Friends! Chooms! Ayer Deck Appreciators!
The most embarrassing thing about this here newsletter is my limited field of view: topics range from Latin-based scripts to Latin-based scripts. If you speak English, German, French, Italian, or Spanish, then don’t worry, I’ve got you. But this newsletter makes out as if other languages simply don’t exist. This is wrong! And short-sighted! And...kinda mean!
That’s why I got so excited when I saw that Pooja Saxena recently started a great newsletter called I Spy with my Typographic Eye. Pooja—aka Matra Type—is a type designer and letterer specializing in Indic scripts such as Devanagari, working alongside the excellent folks at TypeTogether.
But her newsletter captures all her varied interests, curiosities, and excitements so very well, like this one here:
Last autumn, in a trunk that hadn’t been touched in years, my family found a collection of children’s books that my Dad would have read when he was about ten. They belonged to a series called Jñyānabhāratī Bāla Pocket Books (ज्ञानभारती बाल पॉकेट बुक्स).

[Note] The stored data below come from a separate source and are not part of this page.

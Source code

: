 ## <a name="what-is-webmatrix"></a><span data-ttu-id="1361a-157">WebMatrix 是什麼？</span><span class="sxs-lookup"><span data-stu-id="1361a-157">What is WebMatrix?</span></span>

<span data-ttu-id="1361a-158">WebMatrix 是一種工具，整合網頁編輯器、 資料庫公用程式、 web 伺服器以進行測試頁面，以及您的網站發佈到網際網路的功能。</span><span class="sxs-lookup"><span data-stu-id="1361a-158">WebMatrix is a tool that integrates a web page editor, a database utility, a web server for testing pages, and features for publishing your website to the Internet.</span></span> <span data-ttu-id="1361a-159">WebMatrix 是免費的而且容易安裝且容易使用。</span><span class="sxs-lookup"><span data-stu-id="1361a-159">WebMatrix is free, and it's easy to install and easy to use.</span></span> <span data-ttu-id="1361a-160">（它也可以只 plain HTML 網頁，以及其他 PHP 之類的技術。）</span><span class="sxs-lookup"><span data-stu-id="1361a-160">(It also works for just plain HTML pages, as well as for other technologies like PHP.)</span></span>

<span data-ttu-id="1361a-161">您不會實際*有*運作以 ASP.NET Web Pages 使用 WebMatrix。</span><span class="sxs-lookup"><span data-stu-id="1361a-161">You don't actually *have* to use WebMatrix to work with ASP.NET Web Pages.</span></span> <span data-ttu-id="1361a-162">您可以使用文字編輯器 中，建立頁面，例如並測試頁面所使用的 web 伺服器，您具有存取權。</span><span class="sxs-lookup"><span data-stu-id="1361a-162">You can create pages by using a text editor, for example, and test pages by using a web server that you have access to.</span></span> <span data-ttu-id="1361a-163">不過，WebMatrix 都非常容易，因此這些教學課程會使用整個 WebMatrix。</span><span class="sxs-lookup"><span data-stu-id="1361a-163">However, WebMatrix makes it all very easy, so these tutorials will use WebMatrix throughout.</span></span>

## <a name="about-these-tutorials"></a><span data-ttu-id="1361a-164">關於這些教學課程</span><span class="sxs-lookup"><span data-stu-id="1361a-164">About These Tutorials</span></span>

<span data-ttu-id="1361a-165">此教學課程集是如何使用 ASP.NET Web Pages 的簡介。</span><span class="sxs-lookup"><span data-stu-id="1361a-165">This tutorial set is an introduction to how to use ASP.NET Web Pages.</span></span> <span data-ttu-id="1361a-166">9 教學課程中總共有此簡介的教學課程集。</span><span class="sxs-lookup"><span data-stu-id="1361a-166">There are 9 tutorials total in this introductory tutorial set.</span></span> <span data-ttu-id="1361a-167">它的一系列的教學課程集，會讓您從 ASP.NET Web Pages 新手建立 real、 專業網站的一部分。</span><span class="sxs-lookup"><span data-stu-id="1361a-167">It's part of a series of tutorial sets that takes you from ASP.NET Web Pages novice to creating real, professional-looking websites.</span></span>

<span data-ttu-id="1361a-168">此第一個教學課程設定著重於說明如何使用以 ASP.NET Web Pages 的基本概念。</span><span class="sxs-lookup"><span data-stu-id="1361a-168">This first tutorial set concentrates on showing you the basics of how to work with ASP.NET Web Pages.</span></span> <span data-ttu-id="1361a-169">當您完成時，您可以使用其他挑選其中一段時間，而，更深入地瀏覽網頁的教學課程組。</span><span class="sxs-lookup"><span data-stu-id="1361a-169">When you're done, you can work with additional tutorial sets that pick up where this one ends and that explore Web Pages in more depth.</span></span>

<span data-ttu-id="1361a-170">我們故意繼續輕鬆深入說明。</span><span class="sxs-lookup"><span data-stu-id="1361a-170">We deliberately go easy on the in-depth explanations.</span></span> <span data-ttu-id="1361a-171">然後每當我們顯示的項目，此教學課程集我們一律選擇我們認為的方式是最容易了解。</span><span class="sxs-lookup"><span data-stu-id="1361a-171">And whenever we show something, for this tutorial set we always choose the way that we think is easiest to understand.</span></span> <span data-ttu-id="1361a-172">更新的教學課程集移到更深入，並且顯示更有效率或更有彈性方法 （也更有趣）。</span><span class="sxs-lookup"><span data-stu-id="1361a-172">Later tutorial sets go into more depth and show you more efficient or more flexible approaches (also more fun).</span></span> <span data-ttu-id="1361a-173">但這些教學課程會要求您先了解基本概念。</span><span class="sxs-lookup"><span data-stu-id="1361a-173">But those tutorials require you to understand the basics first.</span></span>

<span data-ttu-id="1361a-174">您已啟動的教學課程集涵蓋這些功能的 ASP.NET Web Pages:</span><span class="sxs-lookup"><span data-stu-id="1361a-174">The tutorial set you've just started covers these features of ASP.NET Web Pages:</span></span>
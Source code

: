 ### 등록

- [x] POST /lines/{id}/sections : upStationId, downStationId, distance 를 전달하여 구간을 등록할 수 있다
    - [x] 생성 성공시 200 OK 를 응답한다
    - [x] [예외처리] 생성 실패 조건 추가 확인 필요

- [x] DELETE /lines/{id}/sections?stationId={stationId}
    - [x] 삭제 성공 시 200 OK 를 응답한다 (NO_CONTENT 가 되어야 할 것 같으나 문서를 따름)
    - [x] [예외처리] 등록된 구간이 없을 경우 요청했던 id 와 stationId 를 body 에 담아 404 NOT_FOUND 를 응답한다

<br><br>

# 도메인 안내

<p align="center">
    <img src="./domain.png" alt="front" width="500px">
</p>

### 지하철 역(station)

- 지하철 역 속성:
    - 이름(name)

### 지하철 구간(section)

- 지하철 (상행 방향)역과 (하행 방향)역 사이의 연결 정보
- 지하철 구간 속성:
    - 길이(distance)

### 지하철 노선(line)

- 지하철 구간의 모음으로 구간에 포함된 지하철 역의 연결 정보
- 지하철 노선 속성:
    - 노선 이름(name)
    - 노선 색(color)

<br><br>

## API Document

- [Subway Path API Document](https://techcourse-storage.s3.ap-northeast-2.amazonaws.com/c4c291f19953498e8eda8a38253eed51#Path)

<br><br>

Small and cheaply-priced, Jñyānabhāratī Bāla Pocket Books were paperbacks for children published from Lucknow starting at the fag end of the 1960s, and into the 1970s. They featured stories from a range of genres — mystery, thriller, fantasy, humour, mythology and history, among others — and equally evocative cover designs.
All these lovely book covers play with the letterforms in unpredictable ways, but this part caught my eye when Pooja shares these covers:
Notice how those title letters don’t sit on the baseline and are free-flowing, curved, and playful? Pooja writes that in Devanagari this isn’t so common:
...one can get used to seeing Devanagari text as being loosely contained between two parallel lines, like rows and rows of train tracks, if you will. So it is refreshing to see letterforms on these covers that swell and shrink to fit organic shapes, drape around undulating headlines, and treat neither the baseline nor the headline as unyielding and unbreakable.
This is interesting! And this is kinda how I see letters in Latin scripts today! I see all the characters as sitting on their neat little tracks and I don’t really explore how the text could be freed from the shackles of the baseline grid. It’s a very clear and obvious reminder to me that what I learn from other languages, other cultures, other places, can be applied to my own.